Bridgewater helped lead the Vikings to an NFC North title in 2015, and he was widely expected to potentially lead the team on a deeper postseason run in 2016. Unfortunately, that probably  isn’t going to happen.

“Everybody can count us out if they want, but I think that would be the wrong thing to do.” – Vikings HC Mike Zimmer

Bridgewater suffered a non-contact knee injury during practice on Tuesday. The early reports are not comforting, and Vikings head coach Mike Zimmer has admitted that the injury could be season-ending, per NFL media’s Ian Rapoport:

Ben Goessling of ESPN.com reports that players immediately scattered and that some “dropped to one knee in prayer” when Bridgewater went down.

According to Goessling, Bridgewater was sedated prior to an MRI and Zimmer stated that a return this season “doesn’t look good right now.”

According to ESPN’s Adam Schefter, Bridgewater has suffered a torn ACL.

Though the team hasn’t announced it, it seems the Vikings will be without Bridgewater for the entire 2016 season.
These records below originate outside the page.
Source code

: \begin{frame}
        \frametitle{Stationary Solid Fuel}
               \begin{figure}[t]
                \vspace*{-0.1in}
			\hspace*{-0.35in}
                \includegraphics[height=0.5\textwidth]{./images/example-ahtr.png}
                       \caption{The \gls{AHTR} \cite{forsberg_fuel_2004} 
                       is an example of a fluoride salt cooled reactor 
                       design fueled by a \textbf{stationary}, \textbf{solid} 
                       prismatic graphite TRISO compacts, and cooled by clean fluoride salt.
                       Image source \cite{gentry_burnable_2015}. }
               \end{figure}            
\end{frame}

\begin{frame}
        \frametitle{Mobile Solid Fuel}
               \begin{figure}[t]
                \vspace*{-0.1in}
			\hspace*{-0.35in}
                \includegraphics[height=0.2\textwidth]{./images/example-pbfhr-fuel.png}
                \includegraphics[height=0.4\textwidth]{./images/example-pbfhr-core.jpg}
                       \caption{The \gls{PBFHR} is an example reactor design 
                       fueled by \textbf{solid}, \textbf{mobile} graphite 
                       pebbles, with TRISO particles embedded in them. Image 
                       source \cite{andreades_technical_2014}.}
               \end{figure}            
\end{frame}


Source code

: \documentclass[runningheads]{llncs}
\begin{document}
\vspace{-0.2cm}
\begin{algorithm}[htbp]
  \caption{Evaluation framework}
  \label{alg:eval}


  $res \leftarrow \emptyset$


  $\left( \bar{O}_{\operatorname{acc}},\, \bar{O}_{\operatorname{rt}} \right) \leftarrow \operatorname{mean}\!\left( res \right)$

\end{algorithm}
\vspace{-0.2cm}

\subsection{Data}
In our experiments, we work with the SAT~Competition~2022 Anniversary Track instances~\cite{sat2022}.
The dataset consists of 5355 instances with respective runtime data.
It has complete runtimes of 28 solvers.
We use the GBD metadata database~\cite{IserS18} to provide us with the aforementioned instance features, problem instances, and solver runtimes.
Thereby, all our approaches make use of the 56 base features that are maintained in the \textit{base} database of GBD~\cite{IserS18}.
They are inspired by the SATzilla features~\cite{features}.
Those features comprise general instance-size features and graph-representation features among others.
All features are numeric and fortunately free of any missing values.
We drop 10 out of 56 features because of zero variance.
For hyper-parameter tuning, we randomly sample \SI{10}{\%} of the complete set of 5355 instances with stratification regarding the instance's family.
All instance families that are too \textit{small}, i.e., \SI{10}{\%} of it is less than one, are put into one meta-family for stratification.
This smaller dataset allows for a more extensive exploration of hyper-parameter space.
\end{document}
However, this doesn’t completely extinguish the team’s playoff hopes, and Zimmer has made it clear that Minnesota will fight on.

“We’re gonna figure out a way.,” Zimmer said, per Mark Maske of the Washington Post. “Everybody can count us out if they want, but I think that would be the wrong thing to do.”

The reality is that the Vikings can still contend for a playoff berth, though they’ll have to change up their season-long strategy just a bit.

How Must the Offense Change?

With Bridgewater out, the Vikings will obviously have to change up their offensive strategy a bit. Though the team has traditionally leaned on Adrian Peterson and the running game, it will have to do so to an even greater extent now.

For Peterson, this should be business as usually. The nine-year veteran is used to being the centerpiece of the Vikings offense, and he has carried the load many times before. Peterson pushed Minnesota into the postseason in 2012, rushing for 2,097 yards while supporting Christian Ponder at quarterback.

Peterson also ran the Vikings to the postseason in 2008, a year in which the quarterback position was manned by Gus Frerotte and Tavaris Jackson. Peterson ran for 1,760 yards that season.

Peterson is older now and it missing more tread from the proverbial tires now, though, and the Vikings cannot simply plan to run him into the ground. This means the offense will have to get more out of fellow running backs like Jerick McKinnon and Matt Asiata. Those two helped carry the load during Peterson’s 2014 suspension, so they should be used to some heavy involvement.

Rookie running back Jhurell Pressley and wide receiver Cordarrelle Patterson may also be called upon to help round out the ground game. Creativity will be key here, as leaning hard on the running game now becomes a significant priority.

If the Vikings can get enough out of their ground attack, they can control the tempo and tone of games while supporting their guy under center. Minnesota may have previously dreamed of launching deep balls to Stefon Diggs and rookie Laquon Treadwell, but those plans must now change.

The Vikings relied on a run-oriented, ball-control offense with Bridgewater. The offense must become even more of one without him.

What Do the Vikings Do at Quarterback?

Believe it or not, the Vikings can survive with backup Shaun Hill at the helm of the offense. There is a reason why Hill has stuck around the NFL for 14 seasons and it’s because the guy can play football. He isn’t necessarily a guy you want to build your team around, but he is a savvy veteran with enough talent to manage the  game.

Hill should be able to execute coordinator Norv Turner’s offense at a respectable level. Though he no longer possesses a rocket arm and certainly lacks Bridgewater’s mobility, he has shown command of the system this preseason.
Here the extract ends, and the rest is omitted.